(Plain-text document sources)
········
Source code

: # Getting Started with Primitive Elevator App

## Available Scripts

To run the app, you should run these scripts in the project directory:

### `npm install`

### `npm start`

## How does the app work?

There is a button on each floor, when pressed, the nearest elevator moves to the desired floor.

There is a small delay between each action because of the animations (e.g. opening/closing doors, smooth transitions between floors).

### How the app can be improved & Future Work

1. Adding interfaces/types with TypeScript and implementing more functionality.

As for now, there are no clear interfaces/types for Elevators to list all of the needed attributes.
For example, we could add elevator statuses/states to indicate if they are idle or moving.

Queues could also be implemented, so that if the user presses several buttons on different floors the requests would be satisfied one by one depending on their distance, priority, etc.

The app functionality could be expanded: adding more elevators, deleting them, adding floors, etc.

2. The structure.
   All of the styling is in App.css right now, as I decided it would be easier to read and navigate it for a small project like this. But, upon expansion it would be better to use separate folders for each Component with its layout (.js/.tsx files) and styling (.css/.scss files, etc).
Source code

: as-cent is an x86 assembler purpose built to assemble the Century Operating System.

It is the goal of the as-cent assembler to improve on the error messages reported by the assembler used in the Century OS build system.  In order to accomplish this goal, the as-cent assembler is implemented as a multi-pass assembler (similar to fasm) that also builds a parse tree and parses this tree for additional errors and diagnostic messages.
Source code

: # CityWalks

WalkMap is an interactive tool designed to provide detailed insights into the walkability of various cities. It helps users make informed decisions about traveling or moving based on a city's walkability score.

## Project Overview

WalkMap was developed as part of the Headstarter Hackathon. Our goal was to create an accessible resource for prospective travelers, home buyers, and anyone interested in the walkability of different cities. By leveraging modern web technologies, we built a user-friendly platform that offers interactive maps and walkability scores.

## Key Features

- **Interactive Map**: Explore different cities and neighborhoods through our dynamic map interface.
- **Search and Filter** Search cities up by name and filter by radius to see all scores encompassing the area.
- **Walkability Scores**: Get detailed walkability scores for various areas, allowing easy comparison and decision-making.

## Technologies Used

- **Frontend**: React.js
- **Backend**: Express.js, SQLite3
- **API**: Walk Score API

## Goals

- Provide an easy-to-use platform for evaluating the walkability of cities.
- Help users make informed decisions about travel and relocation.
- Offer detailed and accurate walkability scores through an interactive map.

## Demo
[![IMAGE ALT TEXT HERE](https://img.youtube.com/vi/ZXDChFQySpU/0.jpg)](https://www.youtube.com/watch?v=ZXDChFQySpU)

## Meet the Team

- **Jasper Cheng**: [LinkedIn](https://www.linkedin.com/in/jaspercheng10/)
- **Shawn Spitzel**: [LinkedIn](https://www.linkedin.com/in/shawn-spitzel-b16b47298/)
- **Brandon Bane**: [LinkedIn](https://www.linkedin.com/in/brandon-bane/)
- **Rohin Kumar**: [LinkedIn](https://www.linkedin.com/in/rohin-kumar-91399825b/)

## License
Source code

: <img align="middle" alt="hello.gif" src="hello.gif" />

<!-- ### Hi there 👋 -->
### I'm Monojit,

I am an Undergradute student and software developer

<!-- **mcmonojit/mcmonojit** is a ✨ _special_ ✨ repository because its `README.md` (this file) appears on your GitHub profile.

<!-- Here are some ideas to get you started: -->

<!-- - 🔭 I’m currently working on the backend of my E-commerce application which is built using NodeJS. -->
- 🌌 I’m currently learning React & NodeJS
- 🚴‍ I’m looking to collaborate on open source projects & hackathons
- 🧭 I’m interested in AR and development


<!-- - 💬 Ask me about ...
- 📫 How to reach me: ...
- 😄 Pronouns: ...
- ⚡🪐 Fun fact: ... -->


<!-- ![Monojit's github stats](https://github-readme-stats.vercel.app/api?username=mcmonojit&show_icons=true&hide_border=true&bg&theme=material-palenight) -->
········
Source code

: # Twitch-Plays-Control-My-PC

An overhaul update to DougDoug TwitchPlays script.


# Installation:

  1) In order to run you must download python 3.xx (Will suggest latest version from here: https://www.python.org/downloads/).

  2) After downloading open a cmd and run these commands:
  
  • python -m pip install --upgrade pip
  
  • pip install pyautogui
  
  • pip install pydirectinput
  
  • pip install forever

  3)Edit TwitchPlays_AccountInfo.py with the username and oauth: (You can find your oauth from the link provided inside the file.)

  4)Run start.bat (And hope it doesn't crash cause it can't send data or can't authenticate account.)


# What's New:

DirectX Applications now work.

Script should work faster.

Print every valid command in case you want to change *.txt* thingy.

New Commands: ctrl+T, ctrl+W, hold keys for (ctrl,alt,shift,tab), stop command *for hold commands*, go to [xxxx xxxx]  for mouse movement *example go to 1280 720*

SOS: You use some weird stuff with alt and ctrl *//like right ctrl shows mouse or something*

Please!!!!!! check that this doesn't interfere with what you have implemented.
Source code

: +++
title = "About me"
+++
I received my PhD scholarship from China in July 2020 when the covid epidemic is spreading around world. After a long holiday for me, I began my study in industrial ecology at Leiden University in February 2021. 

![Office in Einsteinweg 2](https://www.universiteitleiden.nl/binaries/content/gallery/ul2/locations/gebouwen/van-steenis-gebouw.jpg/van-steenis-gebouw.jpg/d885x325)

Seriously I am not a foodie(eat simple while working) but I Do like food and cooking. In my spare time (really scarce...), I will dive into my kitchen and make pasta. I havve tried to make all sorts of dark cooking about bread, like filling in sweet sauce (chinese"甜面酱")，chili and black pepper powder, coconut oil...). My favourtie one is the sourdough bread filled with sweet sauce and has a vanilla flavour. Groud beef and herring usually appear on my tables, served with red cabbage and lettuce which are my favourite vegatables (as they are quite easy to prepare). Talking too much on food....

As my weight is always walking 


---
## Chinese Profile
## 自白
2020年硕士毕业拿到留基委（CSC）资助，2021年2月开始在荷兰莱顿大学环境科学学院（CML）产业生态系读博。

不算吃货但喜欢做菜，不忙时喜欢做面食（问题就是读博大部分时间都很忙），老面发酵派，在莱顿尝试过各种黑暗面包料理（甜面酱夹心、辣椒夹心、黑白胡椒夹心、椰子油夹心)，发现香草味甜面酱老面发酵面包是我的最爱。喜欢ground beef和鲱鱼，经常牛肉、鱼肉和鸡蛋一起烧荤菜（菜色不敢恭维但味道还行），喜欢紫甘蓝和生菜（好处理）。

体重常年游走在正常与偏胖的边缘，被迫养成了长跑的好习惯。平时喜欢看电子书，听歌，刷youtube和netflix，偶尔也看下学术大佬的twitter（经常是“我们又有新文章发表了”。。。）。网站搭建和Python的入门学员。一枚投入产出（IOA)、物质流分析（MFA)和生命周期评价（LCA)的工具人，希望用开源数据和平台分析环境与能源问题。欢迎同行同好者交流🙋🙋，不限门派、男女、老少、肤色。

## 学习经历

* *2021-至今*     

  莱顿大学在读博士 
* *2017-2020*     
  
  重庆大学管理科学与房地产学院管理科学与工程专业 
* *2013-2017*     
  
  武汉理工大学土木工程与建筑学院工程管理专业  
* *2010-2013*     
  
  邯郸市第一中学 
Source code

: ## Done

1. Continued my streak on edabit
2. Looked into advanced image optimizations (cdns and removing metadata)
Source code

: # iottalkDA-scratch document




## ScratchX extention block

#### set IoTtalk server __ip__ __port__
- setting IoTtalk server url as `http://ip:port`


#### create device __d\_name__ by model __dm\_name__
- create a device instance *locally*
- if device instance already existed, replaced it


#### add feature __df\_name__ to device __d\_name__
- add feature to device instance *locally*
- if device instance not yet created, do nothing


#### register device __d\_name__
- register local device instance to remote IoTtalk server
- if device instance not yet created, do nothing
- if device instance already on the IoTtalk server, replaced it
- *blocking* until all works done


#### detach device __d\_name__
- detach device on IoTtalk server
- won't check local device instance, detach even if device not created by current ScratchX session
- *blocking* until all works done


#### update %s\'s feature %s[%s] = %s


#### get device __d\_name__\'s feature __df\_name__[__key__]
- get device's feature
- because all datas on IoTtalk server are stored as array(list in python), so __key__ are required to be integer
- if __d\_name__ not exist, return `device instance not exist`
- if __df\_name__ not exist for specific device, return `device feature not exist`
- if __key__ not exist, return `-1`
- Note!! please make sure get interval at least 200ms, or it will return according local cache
········
● What is expected
The lines holding the word "Century" are the answer. Pull them out of the records and copy them.

● Answer space
: as-cent is an x86 assembler purpose built to assemble the Century Operating System.
It is the goal of the as-cent assembler to improve on the error messages reported by the assembler used in the Century OS build system.  In order to accomplish this goal, the as-cent assembler is implemented as a multi-pass assembler (similar to fasm) that also builds a parse tree and parses this tree for additional errors and diagnostic messages.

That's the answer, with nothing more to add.